Starting point is 00:19:40 It's multiple arrays, right? It's one array. Okay, so it's one array. And then, so this whole parent-child notion then, how does that live? I'm guessing then the first index of the array is the root. Yep. Okay, so then the child is what? The left child is index one, and the right child is index 2.
Starting point is 00:20:07 Now, the children for index 1 are going to be 3 and 4 and the children for 2 are going to be 5 and 6. Okay, now I'm with you. So, I can take any arbitrary note. I say like,
Starting point is 00:20:22 hey, what's 2 going to be? And the results for 2 were I think it's like 2 plus n minus 1 and 2 plus n plus 2. I forget the actual equation. But there's a simple mathematical equation that I programmed during my lunch break today. But it's on another computer and I can't see the formula I came up with now. But it's a really easy calculation that given any nodes, you can find its parent in like a, you know,
Starting point is 00:20:48 a plus and a minus and maybe a divide, or you can find the children in the same way. Okay. Got to reverse the equation. Yeah. I'm with you now. So basically the array, as you're moving to the right through the array.

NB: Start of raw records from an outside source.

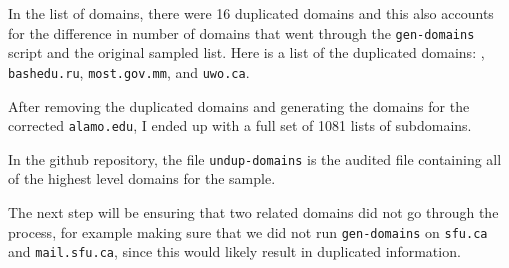 \documentclass{article}
\theoremstyle{definition}
\begin{document}
\begin{flushleft}
In the list of domains, there were 16 duplicated domains and this
also accounts for the difference in number of domains that went
through the \texttt{gen-domains} script and the original sampled
list. Here is a list of the duplicated domains: ,
\texttt{bashedu.ru}, \texttt{most.gov.mm}, and \texttt{uwo.ca}.

After removing the duplicated domains and generating the domains
for the corrected \texttt{alamo.edu}, I ended up with a full set
of 1081 lists of subdomains.

In the github repository, the file \texttt{undup-domains} is the audited file containing all
of the highest level domains for the sample.

The next step will be ensuring that two related domains did not go through
the process, for example making sure that we did not run \texttt{gen-domains}
on \texttt{sfu.ca} and \texttt{mail.sfu.ca}, since this would likely result in
duplicated information.



\end{flushleft}
\printbibliography
\end{document}
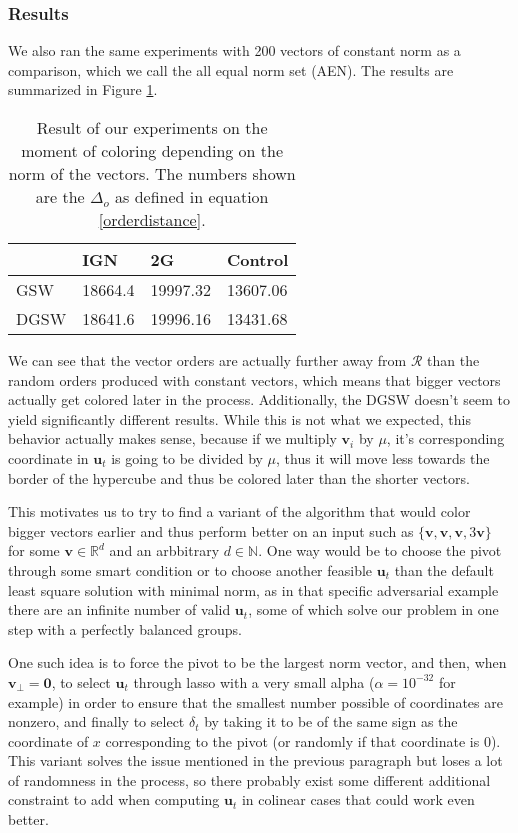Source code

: \documentclass[12pt]{article}
\begin{document}
\subsubsection{Results}
We also ran the same experiments with 200 vectors of constant norm as a comparison, which we call the all equal norm set (AEN). The results are summarized in Figure \ref{norm_when_colored}.
\begin{center}
\begin{table}[h]
\begin{tabular}{l|lll}
& IGN & 2G & Control  \\
\hline
GSW & 18664.4 & 19997.32 & 13607.06 \\
DGSW & 18641.6 & 19996.16 & 13431.68
\end{tabular}
\caption{Result of our experiments on the moment of coloring depending on the norm of the vectors. The numbers shown are the $\Delta_o$ as defined in equation \ref{orderdistance}.}
\label{norm_when_colored}
\end{table}
\end{center}
We can see that the vector orders are actually further away from $\mathcal{R}$ than the random orders produced with constant vectors, which means that bigger vectors actually get colored later in the process. Additionally, the DGSW doesn't seem to yield significantly different results. While this is not what we expected, this behavior actually makes sense, because if we multiply $\textbf{v}_i$ by $\mu%
$, it's corresponding coordinate in $\textbf{u}_t$ is going to be divided by $\mu$, thus it will move less towards the border of the hypercube and thus be colored later than the shorter vectors.

This motivates us to try to find a variant of the algorithm that would color bigger vectors earlier and thus perform better on an input such as $\{\textbf{v},\textbf{v},\textbf{v},3\textbf{v}\}$ for some $\textbf{v}\in\mathbb{R}^d$ and an arbbitrary $d\in\mathbb{N}$. One way would be to choose the pivot through some smart condition or to choose another feasible $\textbf{u}_t$ than the default least square solution with minimal norm, as in that specific adversarial example there are an infinite number of valid $\textbf{u}_t$, some of which solve our problem in one step with a perfectly balanced groups.

One such idea is to force the pivot to be the largest norm vector, and then, when $\textbf{v}_\perp=\textbf{0}$, to select $\textbf{u}_t$ through lasso with a very small alpha ($\alpha=10^{-32}$ for example) in order to ensure that the smallest number possible of coordinates are nonzero, and finally to select $\delta_t$ by taking it to be of the same sign as the coordinate of $x$ corresponding to the pivot (or randomly if that coordinate is 0). This variant solves the issue mentioned in the previous paragraph but loses a lot of randomness in the process, so there probably exist some different additional constraint to add when computing $\textbf{u}_t$ in colinear cases that could work even better.
\end{document}
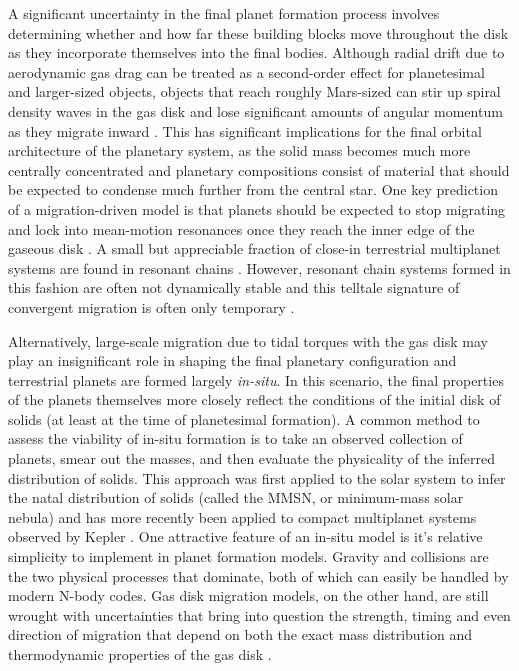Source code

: A significant uncertainty in the final planet formation process involves determining whether and how far these building blocks move throughout the disk as they incorporate themselves into the final bodies. Although radial drift due to aerodynamic gas drag can be treated as a second-order effect for planetesimal and larger-sized objects, objects that reach roughly Mars-sized can stir up spiral density waves in the gas disk and lose significant amounts of angular momentum as they migrate inward \cite{ward97}. This has significant implications for the final orbital architecture of the planetary system, as the solid mass becomes much more centrally concentrated and planetary compositions consist of material that should be expected to condense much further from the central star. One key prediction of a migration-driven model is that planets should be expected to stop migrating and lock into mean-motion resonances once they reach the inner edge of the gaseous disk \cite{hands14}. A small but appreciable fraction of close-in terrestrial multiplanet systems are found in resonant chains \cite{gillon16, gillon17, christiansen18, agol21, leleu21}. However, resonant chain systems formed in this fashion are often not dynamically stable and this telltale signature of convergent migration is often only temporary \cite{terquem07, pierens11, izidoro17, mcnally19}.

Alternatively, large-scale migration due to tidal torques with the gas disk may play an insignificant role in shaping the final planetary configuration and terrestrial planets are formed largely \textit{in-situ}. In this scenario, the final properties of the planets themselves more closely reflect the conditions of the initial disk of solids (at least at the time of planetesimal formation). A common method to assess the viability of in-situ formation is to take an observed collection of planets, smear out the masses, and then evaluate the physicality of the inferred distribution of solids. This approach was first applied to the solar system to infer the natal distribution of solids (called the MMSN, or minimum-mass solar nebula) \cite{hayashi81} and has more recently been applied to compact multiplanet systems observed by Kepler \cite{chiang13, dai20}. One attractive feature of an in-situ model is it's relative simplicity to implement in planet formation models. Gravity and collisions are the two physical processes that dominate, both of which can easily be handled by modern N-body codes. Gas disk migration models, on the other hand, are still wrought with uncertainties that bring into question the strength, timing and even direction of migration that depend on both the exact mass distribution and thermodynamic properties of the gas disk \cite{ayliffe10, bitsch13, ogihara18}.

Starting point is 00:21:01 So if the array starts on the left and as you move to the right, then basically you've got the root, then child one, then child two, and then child one's first child, then child one's second child, etc. Yeah, you're just going to keep walking through it. Okay, that makes sense. Yeah, and in the notes I actually wrote down like a really precise way of saying that i planned on saying but i just got so excited talking about the heaps because
Starting point is 00:21:29 they're one of my favorites that i kind of blew through that and so sorry if that was confusing uh really hoped it wasn't but the the deal there is the root is always going to be your max value in a max heap or your min value in a min heap and so if you want to chop that sucker off, you just take the value out of it, save it, do whatever you want to, and then pop the last item from the array that's been filled in, the last non null value, pop into that first spot. And then you just do a couple of comparisons with your children to see and your grandchildren, your grandchildren, until you get things in the right spot. And this thing is not going to be in order when you're done. Probably not.

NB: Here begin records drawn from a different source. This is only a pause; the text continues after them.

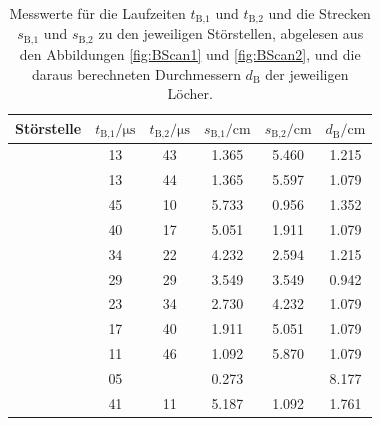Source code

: \begin{table}[h]
  \centering
  \begin{tabular}{S S S S S S}
    \toprule
    {Störstelle} & {$t_\text{B,1}/\si{\micro\second}$} & {$t_\text{B,2}/
    \si{\micro\second}$} & {$s_\text{B,1}/\si{\centi\meter}$} & {$s_\text{B,2}/
    \si{\centi\meter}$} & {$d_\text{B}/\si{\centi\meter}$} \\
    \midrule
     & 13 & 43 & 1.365 & 5.460 & 1.215 \\
     & 13 & 44 & 1.365 & 5.597 & 1.079 \\
     & 45 & 10 & 5.733 & 0.956 & 1.352 \\
     & 40 & 17 & 5.051 & 1.911 & 1.079 \\
     & 34 & 22 & 4.232 & 2.594 & 1.215 \\
     & 29 & 29 & 3.549 & 3.549 & 0.942 \\
     & 23 & 34 & 2.730 & 4.232 & 1.079 \\
     & 17 & 40 & 1.911 & 5.051 & 1.079 \\
     & 11 & 46 & 1.092 & 5.870 & 1.079 \\
     & 05 & \text{ } & 0.273 & \text{ } & 8.177 \\
     & 41 & 11 & 5.187 & 1.092 & 1.761 \\
    \bottomrule
  \end{tabular}
  \caption{Messwerte für die Laufzeiten $t_\text{B,1}$ und $t_\text{B,2}$ und
  die Strecken $s_\text{B,1}$ und $s_\text{B,2}$ zu den jeweiligen
  Störstellen, abgelesen aus den Abbildungen \ref{fig:BScan1} und
  \ref{fig:BScan2}, und die daraus berechneten Durchmessern $d_\text{B}$
  der jeweiligen
  Löcher.}
  \label{tab:BScanZeitenStreckenDicken}
\end{table}
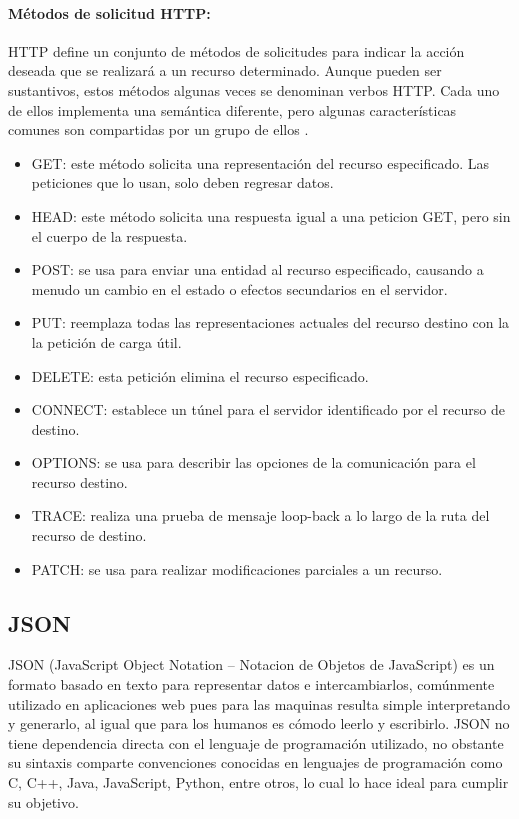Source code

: \paragraph{Métodos de solicitud HTTP:}

HTTP define un conjunto de métodos de solicitudes para indicar la acción deseada que se realizará a un recurso determinado. Aunque pueden ser sustantivos, estos métodos algunas veces se denominan verbos HTTP. Cada uno de ellos implementa una semántica diferente, pero algunas características comunes son compartidas por un grupo de ellos \cite{HTTPM}.\\

\begin{itemize}
	\item GET: este método solicita una representación del recurso especificado. Las peticiones que lo usan, solo deben regresar datos.
	\item HEAD: este método solicita una respuesta igual a una peticion GET, pero sin el cuerpo de la respuesta.
	\item POST: se usa para enviar una entidad al recurso especificado, causando a menudo un cambio en el estado o efectos secundarios en el servidor.
	\item PUT: reemplaza todas las representaciones actuales del recurso destino con la la petición de carga útil.
	\item DELETE: esta petición elimina el recurso especificado.
	\item CONNECT: establece un túnel para el servidor identificado por el recurso de destino.
	\item OPTIONS: se usa para describir las opciones de la comunicación para el recurso destino.
	\item TRACE: realiza una prueba de mensaje loop-back a lo largo de la ruta del recurso de destino. 
	\item PATCH: se usa para realizar modificaciones parciales a un recurso.
\end{itemize}

\subsection{JSON}

JSON (JavaScript Object Notation – Notacion de Objetos de JavaScript) es un formato basado en texto para representar datos e intercambiarlos, comúnmente utilizado en aplicaciones web pues para las maquinas resulta simple interpretando y generarlo, al igual que para los humanos es cómodo leerlo y escribirlo. JSON no tiene dependencia directa con el lenguaje de programación utilizado, no obstante su sintaxis comparte convenciones conocidas en  lenguajes de programación como C, C++, Java, JavaScript, Python, entre otros, lo cual lo hace ideal para cumplir su objetivo. \\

Starting point is 00:22:06 And we don't care about that. All we care about is that your max value is always in that first position. It's kind of a funny case. I actually found, much like you found, a super cool visualization for the B tree. I found one that's really awesome for this as well. Oh, very nice. This is a binary heap plus priority queue. So it's a little bit more complicated, but it's doing something very similar.

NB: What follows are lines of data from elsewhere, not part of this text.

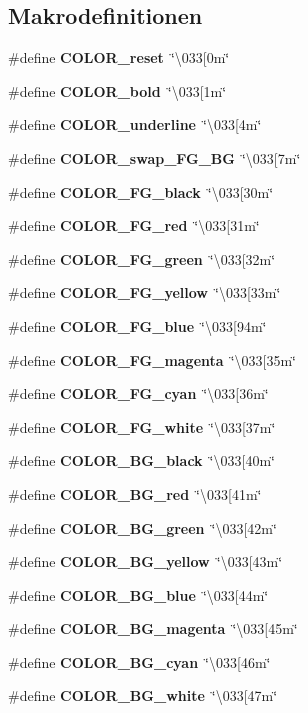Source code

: \subsection*{Makrodefinitionen}
\begin{DoxyCompactItemize}
\item 
\#define \textbf{ C\+O\+L\+O\+R\+\_\+reset}~\char`\"{}\textbackslash{}033[0m\char`\"{}
\item 
\#define \textbf{ C\+O\+L\+O\+R\+\_\+bold}~\char`\"{}\textbackslash{}033[1m\char`\"{}
\item 
\#define \textbf{ C\+O\+L\+O\+R\+\_\+underline}~\char`\"{}\textbackslash{}033[4m\char`\"{}
\item 
\#define \textbf{ C\+O\+L\+O\+R\+\_\+swap\+\_\+\+F\+G\+\_\+\+BG}~\char`\"{}\textbackslash{}033[7m\char`\"{}
\item 
\#define \textbf{ C\+O\+L\+O\+R\+\_\+\+F\+G\+\_\+black}~\char`\"{}\textbackslash{}033[30m\char`\"{}
\item 
\#define \textbf{ C\+O\+L\+O\+R\+\_\+\+F\+G\+\_\+red}~\char`\"{}\textbackslash{}033[31m\char`\"{}
\item 
\#define \textbf{ C\+O\+L\+O\+R\+\_\+\+F\+G\+\_\+green}~\char`\"{}\textbackslash{}033[32m\char`\"{}
\item 
\#define \textbf{ C\+O\+L\+O\+R\+\_\+\+F\+G\+\_\+yellow}~\char`\"{}\textbackslash{}033[33m\char`\"{}
\item 
\#define \textbf{ C\+O\+L\+O\+R\+\_\+\+F\+G\+\_\+blue}~\char`\"{}\textbackslash{}033[94m\char`\"{}
\item 
\#define \textbf{ C\+O\+L\+O\+R\+\_\+\+F\+G\+\_\+magenta}~\char`\"{}\textbackslash{}033[35m\char`\"{}
\item 
\#define \textbf{ C\+O\+L\+O\+R\+\_\+\+F\+G\+\_\+cyan}~\char`\"{}\textbackslash{}033[36m\char`\"{}
\item 
\#define \textbf{ C\+O\+L\+O\+R\+\_\+\+F\+G\+\_\+white}~\char`\"{}\textbackslash{}033[37m\char`\"{}
\item 
\#define \textbf{ C\+O\+L\+O\+R\+\_\+\+B\+G\+\_\+black}~\char`\"{}\textbackslash{}033[40m\char`\"{}
\item 
\#define \textbf{ C\+O\+L\+O\+R\+\_\+\+B\+G\+\_\+red}~\char`\"{}\textbackslash{}033[41m\char`\"{}
\item 
\#define \textbf{ C\+O\+L\+O\+R\+\_\+\+B\+G\+\_\+green}~\char`\"{}\textbackslash{}033[42m\char`\"{}
\item 
\#define \textbf{ C\+O\+L\+O\+R\+\_\+\+B\+G\+\_\+yellow}~\char`\"{}\textbackslash{}033[43m\char`\"{}
\item 
\#define \textbf{ C\+O\+L\+O\+R\+\_\+\+B\+G\+\_\+blue}~\char`\"{}\textbackslash{}033[44m\char`\"{}
\item 
\#define \textbf{ C\+O\+L\+O\+R\+\_\+\+B\+G\+\_\+magenta}~\char`\"{}\textbackslash{}033[45m\char`\"{}
\item 
\#define \textbf{ C\+O\+L\+O\+R\+\_\+\+B\+G\+\_\+cyan}~\char`\"{}\textbackslash{}033[46m\char`\"{}
\item 
\#define \textbf{ C\+O\+L\+O\+R\+\_\+\+B\+G\+\_\+white}~\char`\"{}\textbackslash{}033[47m\char`\"{}
\end{DoxyCompactItemize}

Starting point is 00:22:34 Yeah, okay. Awesome. And so priority queues, you know, kind of the obvious example there is like I've got a bunch of tasks and some are more important than others. So I always want to make sure that the most important task is in that first position in the array so what i do is when i do any sort of insert even if i know it's a high priority is just go ahead and throw it in the last open or yeah the last i guess i should say the first null spot in that array the first non non-filled in area non-filled and you can in like languages like c that don't really have the null thing that we've got on, like C-sharp, then you can basically just keep a pointer that keeps track of the last.
Starting point is 00:23:12 And whenever you remove an item, you decrement the pointer. You add an item, you increase it. But you basically just put it in the first available spot. This keeps the tree balanced. And then when you bubble up, you're only going to be doing a maximum of log n procedures. And once you find a value that is correct, you don't have to check anymore. You just need to go up until you don't have to swap anymore, and then you're done. So similar to the previous site visualization that we used from USFCA, there was another one that they had from MinHeap.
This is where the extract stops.